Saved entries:

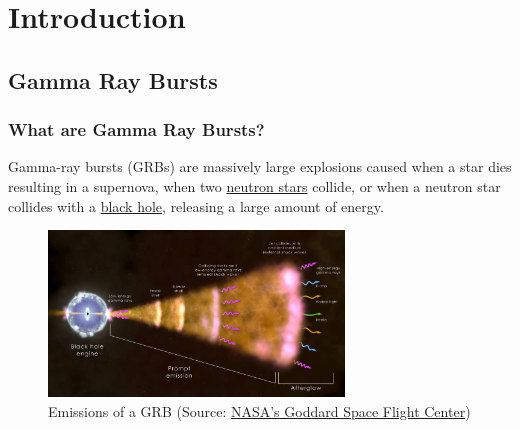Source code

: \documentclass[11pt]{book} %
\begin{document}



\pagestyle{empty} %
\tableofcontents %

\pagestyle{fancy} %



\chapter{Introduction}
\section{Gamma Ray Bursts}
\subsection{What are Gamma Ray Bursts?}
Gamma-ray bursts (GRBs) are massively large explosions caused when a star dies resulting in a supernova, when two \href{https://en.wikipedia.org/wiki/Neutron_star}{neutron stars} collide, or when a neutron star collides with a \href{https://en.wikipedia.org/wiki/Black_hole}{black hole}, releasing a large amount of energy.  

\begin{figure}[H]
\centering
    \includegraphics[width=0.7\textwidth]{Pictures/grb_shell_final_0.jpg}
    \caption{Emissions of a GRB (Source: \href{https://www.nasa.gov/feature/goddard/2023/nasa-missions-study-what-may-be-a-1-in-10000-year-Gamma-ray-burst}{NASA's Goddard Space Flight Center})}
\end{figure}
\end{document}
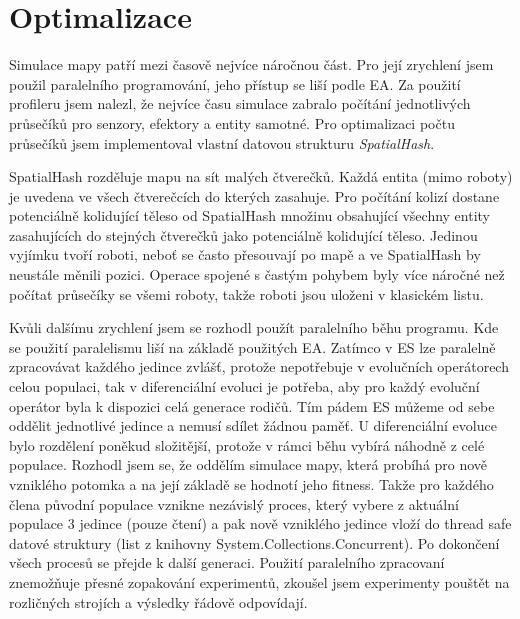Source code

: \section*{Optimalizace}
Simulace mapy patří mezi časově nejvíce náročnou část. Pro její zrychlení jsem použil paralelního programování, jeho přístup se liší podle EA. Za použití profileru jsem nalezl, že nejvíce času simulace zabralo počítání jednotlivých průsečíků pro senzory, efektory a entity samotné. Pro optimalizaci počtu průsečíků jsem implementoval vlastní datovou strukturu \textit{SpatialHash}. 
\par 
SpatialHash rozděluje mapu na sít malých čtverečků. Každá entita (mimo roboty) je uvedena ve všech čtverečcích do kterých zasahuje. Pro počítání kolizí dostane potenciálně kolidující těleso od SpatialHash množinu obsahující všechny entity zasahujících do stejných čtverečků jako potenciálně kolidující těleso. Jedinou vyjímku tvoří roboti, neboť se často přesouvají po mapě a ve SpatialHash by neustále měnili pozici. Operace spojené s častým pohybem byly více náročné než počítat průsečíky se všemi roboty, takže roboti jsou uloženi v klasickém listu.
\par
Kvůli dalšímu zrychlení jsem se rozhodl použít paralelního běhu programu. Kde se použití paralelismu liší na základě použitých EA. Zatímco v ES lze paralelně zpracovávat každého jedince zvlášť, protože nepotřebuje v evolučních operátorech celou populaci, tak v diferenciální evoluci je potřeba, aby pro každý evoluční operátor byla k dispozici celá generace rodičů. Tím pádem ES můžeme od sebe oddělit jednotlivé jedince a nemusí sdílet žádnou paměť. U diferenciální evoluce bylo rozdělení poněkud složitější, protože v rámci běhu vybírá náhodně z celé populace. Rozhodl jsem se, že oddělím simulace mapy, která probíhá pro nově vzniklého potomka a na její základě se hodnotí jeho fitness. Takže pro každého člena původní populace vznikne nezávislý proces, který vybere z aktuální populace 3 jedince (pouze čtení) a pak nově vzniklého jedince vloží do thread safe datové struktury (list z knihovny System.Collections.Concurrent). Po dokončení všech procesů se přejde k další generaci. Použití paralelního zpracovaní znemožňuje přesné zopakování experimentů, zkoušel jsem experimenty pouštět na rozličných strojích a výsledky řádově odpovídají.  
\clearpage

...

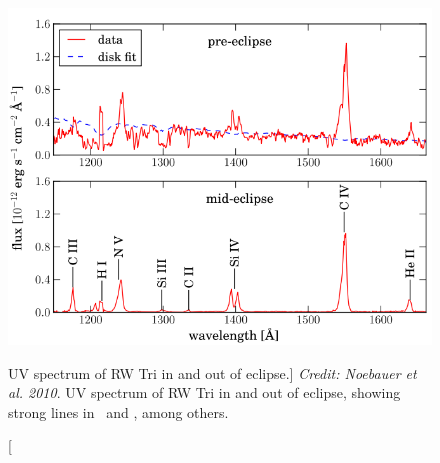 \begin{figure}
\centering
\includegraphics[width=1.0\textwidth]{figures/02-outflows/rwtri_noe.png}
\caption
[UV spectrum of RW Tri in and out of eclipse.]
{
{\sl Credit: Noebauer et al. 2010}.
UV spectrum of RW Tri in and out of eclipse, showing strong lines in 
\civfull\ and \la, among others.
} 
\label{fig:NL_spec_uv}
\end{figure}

◆ Required work
Scan the data above for the string "eclipse". Copy every line in which it appears.

◆ Exercise response
[UV spectrum of RW Tri in and out of eclipse.]
UV spectrum of RW Tri in and out of eclipse, showing strong lines in 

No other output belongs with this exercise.